Assignment: Set down exactly the lines of the listing below, please, beginning with the first and ending with the line that holds "Hi, my name".
BEGIN
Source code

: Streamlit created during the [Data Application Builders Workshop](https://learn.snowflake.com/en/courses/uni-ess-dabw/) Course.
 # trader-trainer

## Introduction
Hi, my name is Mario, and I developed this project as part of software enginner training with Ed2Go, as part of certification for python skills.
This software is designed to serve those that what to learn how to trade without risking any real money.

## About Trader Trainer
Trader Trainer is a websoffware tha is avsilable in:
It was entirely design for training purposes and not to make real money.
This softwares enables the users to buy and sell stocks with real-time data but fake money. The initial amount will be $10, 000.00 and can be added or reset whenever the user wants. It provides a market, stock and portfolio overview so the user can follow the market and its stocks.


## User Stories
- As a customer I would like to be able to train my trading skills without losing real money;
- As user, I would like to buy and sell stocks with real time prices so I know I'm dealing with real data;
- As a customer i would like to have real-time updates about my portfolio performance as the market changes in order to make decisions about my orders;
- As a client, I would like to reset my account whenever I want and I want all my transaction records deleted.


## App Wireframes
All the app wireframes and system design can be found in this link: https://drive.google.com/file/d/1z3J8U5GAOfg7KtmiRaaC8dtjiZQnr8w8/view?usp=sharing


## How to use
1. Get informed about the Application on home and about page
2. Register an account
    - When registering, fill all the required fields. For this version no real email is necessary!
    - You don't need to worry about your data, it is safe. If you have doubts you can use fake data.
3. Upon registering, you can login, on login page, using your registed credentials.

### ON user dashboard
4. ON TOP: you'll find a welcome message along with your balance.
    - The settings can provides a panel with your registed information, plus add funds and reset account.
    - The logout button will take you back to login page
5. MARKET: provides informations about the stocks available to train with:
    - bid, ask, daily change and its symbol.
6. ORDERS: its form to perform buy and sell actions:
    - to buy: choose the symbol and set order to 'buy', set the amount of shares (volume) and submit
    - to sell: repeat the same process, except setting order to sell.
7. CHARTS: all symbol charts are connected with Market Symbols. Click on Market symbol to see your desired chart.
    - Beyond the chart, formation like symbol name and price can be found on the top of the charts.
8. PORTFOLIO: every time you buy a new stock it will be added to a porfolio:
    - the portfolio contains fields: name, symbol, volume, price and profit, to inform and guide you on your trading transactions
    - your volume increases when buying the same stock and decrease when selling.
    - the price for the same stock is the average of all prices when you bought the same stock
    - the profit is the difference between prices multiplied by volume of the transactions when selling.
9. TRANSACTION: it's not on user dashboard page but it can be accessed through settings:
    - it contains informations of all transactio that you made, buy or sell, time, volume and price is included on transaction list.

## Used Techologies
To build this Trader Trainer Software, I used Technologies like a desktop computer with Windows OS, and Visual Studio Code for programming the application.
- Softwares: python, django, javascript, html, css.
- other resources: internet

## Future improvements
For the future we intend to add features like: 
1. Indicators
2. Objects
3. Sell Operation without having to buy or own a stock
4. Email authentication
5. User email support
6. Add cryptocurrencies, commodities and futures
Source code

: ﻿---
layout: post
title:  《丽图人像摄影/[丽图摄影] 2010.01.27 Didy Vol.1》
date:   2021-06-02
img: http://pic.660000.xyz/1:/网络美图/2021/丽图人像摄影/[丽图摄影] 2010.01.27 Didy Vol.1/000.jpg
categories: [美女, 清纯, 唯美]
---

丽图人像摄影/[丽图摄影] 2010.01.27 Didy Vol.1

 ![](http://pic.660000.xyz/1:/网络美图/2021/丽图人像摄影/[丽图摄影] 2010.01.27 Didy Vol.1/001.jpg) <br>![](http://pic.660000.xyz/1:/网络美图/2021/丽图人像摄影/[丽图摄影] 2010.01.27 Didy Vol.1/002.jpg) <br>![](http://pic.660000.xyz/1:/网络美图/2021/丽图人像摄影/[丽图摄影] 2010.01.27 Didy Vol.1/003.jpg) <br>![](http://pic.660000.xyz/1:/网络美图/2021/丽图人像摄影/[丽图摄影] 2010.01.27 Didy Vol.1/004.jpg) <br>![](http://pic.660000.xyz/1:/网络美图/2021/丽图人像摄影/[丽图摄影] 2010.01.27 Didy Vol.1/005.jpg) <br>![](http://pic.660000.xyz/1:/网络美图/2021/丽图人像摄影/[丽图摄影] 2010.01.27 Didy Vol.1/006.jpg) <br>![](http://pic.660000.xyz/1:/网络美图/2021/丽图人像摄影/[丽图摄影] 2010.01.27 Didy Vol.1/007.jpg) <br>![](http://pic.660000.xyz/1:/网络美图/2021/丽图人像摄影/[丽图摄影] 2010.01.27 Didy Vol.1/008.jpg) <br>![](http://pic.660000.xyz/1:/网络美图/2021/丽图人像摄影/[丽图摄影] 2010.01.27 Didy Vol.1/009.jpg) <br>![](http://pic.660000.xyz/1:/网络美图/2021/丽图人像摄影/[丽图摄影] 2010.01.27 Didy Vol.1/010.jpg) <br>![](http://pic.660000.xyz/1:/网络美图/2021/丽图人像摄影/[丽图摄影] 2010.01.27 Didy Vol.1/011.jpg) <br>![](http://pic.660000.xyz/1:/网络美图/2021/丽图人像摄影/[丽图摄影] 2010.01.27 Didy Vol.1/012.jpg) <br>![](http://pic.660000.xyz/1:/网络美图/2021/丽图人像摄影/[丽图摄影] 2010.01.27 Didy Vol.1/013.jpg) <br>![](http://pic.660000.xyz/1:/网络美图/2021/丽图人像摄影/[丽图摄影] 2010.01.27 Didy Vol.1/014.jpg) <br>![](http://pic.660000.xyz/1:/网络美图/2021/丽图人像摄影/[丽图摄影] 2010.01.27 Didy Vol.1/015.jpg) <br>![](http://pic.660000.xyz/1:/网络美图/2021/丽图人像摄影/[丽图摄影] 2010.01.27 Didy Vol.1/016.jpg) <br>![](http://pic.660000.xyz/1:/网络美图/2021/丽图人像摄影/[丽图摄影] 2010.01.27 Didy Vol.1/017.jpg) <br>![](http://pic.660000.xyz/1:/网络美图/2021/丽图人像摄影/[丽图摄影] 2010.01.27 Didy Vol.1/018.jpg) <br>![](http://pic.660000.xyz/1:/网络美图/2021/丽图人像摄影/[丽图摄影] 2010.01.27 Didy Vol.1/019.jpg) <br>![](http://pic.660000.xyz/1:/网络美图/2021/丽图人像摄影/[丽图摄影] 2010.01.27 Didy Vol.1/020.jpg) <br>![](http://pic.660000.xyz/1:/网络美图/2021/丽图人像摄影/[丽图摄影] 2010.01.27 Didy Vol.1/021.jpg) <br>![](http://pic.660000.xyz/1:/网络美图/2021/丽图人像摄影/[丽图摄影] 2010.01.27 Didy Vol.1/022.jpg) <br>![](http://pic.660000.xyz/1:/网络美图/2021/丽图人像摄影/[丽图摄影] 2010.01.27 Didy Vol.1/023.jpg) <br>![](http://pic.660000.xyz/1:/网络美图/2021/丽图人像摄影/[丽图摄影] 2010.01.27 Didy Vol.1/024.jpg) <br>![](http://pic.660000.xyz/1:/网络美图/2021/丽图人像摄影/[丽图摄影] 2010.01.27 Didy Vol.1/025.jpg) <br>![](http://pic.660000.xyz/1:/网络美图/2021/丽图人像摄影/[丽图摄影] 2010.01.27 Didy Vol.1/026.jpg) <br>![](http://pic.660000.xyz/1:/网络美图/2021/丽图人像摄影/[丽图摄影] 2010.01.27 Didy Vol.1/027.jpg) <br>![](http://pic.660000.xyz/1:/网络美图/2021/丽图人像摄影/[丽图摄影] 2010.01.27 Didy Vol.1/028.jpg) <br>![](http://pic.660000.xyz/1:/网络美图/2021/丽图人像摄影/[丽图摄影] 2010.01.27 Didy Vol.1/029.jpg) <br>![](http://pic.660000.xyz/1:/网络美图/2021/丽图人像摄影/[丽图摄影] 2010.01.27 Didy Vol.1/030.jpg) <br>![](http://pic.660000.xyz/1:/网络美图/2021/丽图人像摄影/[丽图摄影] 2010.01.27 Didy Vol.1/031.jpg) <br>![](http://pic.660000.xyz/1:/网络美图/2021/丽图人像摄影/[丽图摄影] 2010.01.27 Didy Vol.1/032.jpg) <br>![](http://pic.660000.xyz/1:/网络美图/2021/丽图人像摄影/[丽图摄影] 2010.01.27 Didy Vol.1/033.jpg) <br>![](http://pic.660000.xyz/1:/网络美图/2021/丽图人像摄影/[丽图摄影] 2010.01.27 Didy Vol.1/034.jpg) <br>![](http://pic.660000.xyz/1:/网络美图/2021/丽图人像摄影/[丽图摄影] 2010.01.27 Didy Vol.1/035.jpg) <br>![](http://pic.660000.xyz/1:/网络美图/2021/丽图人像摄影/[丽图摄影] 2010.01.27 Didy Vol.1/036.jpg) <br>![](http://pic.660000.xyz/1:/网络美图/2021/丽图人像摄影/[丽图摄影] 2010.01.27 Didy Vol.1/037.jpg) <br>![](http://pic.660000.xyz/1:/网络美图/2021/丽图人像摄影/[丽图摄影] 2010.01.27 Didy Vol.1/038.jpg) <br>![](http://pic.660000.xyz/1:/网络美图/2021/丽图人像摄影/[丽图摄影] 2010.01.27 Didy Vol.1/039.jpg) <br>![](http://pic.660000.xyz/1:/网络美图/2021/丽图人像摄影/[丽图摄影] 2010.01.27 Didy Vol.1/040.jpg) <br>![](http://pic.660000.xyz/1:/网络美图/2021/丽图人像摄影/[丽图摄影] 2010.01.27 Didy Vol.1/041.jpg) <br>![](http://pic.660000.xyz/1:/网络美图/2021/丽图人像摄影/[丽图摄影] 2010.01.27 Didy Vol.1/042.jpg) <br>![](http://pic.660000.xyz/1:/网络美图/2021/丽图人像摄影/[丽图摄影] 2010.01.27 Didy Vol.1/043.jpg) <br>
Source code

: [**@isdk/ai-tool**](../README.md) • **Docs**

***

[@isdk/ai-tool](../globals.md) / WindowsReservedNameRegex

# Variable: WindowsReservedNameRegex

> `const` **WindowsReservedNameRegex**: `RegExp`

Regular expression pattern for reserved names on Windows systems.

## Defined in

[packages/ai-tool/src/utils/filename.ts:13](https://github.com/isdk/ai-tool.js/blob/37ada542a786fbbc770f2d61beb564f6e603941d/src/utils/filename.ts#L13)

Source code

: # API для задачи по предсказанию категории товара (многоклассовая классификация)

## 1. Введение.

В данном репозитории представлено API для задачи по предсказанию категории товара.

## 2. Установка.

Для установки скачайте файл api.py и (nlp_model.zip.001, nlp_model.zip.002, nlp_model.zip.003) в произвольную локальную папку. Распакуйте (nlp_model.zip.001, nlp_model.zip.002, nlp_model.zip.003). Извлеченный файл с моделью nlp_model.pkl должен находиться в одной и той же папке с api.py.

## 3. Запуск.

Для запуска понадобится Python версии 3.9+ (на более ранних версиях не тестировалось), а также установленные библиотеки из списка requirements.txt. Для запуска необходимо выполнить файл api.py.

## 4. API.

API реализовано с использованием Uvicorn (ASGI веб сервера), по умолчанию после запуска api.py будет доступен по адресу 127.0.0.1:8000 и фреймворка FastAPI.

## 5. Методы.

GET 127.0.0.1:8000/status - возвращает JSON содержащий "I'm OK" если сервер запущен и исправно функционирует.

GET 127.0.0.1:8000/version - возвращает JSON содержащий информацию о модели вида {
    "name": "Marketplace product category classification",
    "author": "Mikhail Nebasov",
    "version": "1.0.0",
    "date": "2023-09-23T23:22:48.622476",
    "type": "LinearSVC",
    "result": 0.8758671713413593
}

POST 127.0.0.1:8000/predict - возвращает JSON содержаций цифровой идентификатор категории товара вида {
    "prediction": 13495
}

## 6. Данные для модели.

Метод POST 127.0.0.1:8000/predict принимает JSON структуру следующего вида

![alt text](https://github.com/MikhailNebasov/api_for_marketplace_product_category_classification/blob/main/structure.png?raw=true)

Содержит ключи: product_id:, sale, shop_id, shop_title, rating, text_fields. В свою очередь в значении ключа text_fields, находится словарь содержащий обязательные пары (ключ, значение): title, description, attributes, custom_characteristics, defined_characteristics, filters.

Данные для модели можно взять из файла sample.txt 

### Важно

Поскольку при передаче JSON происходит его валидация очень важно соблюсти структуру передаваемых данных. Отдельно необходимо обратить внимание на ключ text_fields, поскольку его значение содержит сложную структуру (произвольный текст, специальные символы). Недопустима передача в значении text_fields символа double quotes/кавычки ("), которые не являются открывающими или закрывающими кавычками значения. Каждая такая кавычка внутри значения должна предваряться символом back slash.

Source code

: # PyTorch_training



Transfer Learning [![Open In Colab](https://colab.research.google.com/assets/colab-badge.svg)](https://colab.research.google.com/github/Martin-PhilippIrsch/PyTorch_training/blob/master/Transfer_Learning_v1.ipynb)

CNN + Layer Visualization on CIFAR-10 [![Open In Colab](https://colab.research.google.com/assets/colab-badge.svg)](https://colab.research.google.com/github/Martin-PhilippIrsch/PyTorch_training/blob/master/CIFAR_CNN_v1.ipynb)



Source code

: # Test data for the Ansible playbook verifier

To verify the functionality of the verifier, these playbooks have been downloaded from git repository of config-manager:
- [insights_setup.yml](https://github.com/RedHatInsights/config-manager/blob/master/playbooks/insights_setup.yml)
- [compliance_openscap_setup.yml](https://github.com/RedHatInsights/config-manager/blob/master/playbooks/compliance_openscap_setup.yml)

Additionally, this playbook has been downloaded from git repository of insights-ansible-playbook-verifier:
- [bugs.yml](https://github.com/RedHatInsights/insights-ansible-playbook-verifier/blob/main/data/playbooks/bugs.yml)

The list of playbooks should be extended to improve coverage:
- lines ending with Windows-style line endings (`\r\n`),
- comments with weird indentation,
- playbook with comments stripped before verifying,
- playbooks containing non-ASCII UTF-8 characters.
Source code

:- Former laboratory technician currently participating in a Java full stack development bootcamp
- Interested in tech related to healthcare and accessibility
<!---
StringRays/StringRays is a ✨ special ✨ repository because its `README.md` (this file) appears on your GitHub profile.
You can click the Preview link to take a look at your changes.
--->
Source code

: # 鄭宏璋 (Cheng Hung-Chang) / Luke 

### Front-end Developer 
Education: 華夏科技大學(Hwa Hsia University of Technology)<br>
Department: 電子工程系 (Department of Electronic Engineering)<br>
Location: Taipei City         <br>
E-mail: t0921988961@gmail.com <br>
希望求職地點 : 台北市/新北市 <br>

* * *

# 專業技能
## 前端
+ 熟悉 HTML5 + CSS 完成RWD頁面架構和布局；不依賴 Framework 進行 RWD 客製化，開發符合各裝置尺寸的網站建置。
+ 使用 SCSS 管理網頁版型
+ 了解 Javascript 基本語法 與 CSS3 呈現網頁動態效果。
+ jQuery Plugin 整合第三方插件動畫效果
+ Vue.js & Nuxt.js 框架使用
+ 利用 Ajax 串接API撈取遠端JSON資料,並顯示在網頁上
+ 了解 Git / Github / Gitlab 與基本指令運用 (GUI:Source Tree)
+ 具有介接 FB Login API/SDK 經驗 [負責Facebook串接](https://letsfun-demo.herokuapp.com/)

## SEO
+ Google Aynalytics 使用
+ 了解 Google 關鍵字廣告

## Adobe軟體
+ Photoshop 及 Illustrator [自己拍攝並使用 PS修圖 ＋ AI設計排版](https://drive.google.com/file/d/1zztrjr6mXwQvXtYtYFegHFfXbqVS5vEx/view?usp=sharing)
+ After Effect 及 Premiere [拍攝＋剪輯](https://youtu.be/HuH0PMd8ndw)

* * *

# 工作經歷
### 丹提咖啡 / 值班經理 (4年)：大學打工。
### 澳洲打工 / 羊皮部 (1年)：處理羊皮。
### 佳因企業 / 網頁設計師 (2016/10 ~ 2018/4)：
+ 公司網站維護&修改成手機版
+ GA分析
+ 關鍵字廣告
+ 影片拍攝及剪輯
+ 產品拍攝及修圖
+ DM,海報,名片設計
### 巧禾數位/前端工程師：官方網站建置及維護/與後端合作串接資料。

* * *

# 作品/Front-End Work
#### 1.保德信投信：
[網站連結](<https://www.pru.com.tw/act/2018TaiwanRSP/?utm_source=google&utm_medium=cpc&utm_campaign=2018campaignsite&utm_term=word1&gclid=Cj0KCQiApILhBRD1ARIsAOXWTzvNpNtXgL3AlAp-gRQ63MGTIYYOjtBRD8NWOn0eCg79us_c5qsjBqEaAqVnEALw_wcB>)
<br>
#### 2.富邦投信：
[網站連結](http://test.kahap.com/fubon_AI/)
END
Worked solution:
Source code

: Streamlit created during the [Data Application Builders Workshop](https://learn.snowflake.com/en/courses/uni-ess-dabw/) Course.
 # trader-trainer

## Introduction
Hi, my name is Mario, and I developed this project as part of software enginner training with Ed2Go, as part of certification for python skills.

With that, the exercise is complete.